From the data below, retype exactly the lines starting with the one that contains "### **Software Required**" and ending with the one that contains "## **Setup Instructions**", both included.

## Recorded information

Content starts

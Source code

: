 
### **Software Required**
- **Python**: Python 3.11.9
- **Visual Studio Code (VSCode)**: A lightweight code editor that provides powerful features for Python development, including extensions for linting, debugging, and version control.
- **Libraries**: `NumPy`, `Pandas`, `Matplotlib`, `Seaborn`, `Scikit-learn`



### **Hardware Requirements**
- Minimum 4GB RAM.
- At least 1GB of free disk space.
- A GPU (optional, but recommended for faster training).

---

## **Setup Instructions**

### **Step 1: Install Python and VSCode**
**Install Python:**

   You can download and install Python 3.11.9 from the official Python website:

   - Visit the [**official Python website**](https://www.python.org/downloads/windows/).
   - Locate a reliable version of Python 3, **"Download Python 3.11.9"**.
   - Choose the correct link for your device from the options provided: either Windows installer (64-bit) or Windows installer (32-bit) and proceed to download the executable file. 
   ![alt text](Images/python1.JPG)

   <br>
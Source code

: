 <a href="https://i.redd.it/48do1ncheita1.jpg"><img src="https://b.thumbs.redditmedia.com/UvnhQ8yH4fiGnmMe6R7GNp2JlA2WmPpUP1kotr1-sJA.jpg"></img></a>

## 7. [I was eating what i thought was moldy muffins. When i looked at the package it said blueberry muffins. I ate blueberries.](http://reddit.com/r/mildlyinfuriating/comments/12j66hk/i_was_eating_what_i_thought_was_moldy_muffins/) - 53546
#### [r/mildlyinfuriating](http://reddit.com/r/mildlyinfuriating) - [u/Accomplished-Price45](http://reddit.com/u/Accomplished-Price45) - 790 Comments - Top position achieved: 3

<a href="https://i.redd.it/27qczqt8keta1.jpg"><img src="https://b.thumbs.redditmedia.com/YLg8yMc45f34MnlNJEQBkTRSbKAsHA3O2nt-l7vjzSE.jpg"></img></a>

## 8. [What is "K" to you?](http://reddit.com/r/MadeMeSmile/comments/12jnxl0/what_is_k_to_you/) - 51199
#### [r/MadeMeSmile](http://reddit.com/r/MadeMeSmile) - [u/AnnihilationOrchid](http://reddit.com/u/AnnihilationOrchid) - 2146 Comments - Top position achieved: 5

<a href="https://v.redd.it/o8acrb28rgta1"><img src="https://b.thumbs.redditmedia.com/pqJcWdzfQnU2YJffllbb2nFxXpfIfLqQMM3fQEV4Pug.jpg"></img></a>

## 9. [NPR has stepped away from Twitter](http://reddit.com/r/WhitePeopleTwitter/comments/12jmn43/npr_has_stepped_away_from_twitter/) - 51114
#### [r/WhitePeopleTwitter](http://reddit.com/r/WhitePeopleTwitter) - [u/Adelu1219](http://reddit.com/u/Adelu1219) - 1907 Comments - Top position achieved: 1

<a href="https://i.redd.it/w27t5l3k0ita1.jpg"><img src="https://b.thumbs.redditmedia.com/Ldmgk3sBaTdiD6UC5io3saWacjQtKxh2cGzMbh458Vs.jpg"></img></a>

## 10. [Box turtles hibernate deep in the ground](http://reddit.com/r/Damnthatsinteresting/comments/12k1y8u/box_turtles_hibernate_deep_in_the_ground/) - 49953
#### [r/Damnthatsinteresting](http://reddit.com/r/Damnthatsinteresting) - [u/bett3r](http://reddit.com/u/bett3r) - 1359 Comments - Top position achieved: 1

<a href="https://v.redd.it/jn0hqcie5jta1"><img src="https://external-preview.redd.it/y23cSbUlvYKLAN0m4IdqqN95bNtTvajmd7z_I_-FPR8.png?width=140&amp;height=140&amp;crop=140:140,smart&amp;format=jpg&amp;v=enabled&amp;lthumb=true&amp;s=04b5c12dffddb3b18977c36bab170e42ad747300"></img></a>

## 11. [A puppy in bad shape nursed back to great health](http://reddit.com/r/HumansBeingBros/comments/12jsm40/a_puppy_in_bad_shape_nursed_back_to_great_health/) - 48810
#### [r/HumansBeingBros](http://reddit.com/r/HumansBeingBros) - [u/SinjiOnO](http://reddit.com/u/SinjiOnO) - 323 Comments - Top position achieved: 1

Content ends

## Task result
### **Software Required**
- **Python**: Python 3.11.9
- **Visual Studio Code (VSCode)**: A lightweight code editor that provides powerful features for Python development, including extensions for linting, debugging, and version control.
- **Libraries**: `NumPy`, `Pandas`, `Matplotlib`, `Seaborn`, `Scikit-learn`



### **Hardware Requirements**
- Minimum 4GB RAM.
- At least 1GB of free disk space.
- A GPU (optional, but recommended for faster training).

---

## **Setup Instructions**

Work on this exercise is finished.